Koshin-to
According
to the teachings of Taoism, in the human body, there are three spirits;
Kon, Haku and Sanshi. The worms called Sanshi make trouble
for human beings.
On the
Kanoesaru day which comes once in 60 days according to the old
calendar, Sanshi can get out from their owners’ bodies. They
also have a role to rise up to the sky and report the God how their
owners act usually. In some cases, your life will be made
shortened according to the reports. They return to their
owners’ bodies by the next morning when their owners wake up.
Then, if you sit up all night
with a group from the day
before the Kanosaeru day, Sanshi can’t leave out from your
body.
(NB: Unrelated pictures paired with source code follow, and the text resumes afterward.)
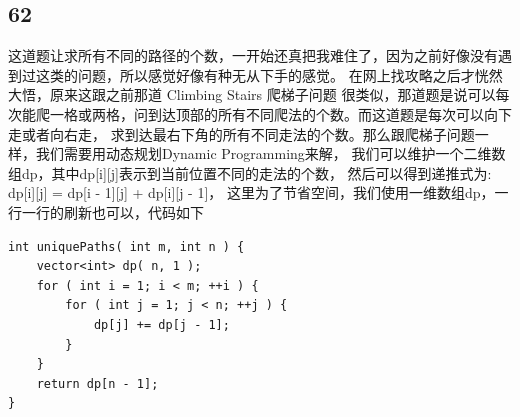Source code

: \documentclass[12pt,a4paper]{article}
\begin{document}
\subsection{62}
\begin{CJK}{UTF8}{gbsn}
这道题让求所有不同的路径的个数，一开始还真把我难住了，因为之前好像没有遇到过这类的问题，所以感觉好像有种无从下手的感觉。
在网上找攻略之后才恍然大悟，原来这跟之前那道 Climbing Stairs 爬梯子问题 很类似，那道题是说可以每次能爬一格或两格，问到达顶部的所有不同爬法的个数。而这道题是每次可以向下走或者向右走，
求到达最右下角的所有不同走法的个数。那么跟爬梯子问题一样，我们需要用动态规划Dynamic Programming来解，
我们可以维护一个二维数组dp，其中dp[i][j]表示到当前位置不同的走法的个数，
然后可以得到递推式为: dp[i][j] = dp[i - 1][j] + dp[i][j - 1]，
这里为了节省空间，我们使用一维数组dp，一行一行的刷新也可以，代码如下
\end{CJK}
\begin{lstlisting}
int uniquePaths( int m, int n ) {
	vector<int> dp( n, 1 );
	for ( int i = 1; i < m; ++i ) {
		for ( int j = 1; j < n; ++j ) {
			dp[j] += dp[j - 1];
		}
	}
	return dp[n - 1];
}
\end{lstlisting}
\end{document}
People kept doing this meeting for three years,
eighteen times. To celebrate it, they built Koshin-to
(formally it is Koshin-machi kuyo-to;stone monument erected for the
repose of someone’s soul).
In Japan, it was already popular
in around the 10th
century. We can find descriptions about it in
“Makuranososhi”, “Ohkagami” and so on. People added Buddhism
and the common people’s faith while this teaching spread out all over
the nation. In the Edo-era, it prevailed so actively among
villages and so on.
In Hagyu district, there are some
koshin-to monuments, and some
of the groups of staying up all night on the Kanosaeru days are still
working, especially in Nakanome district, they have five of them.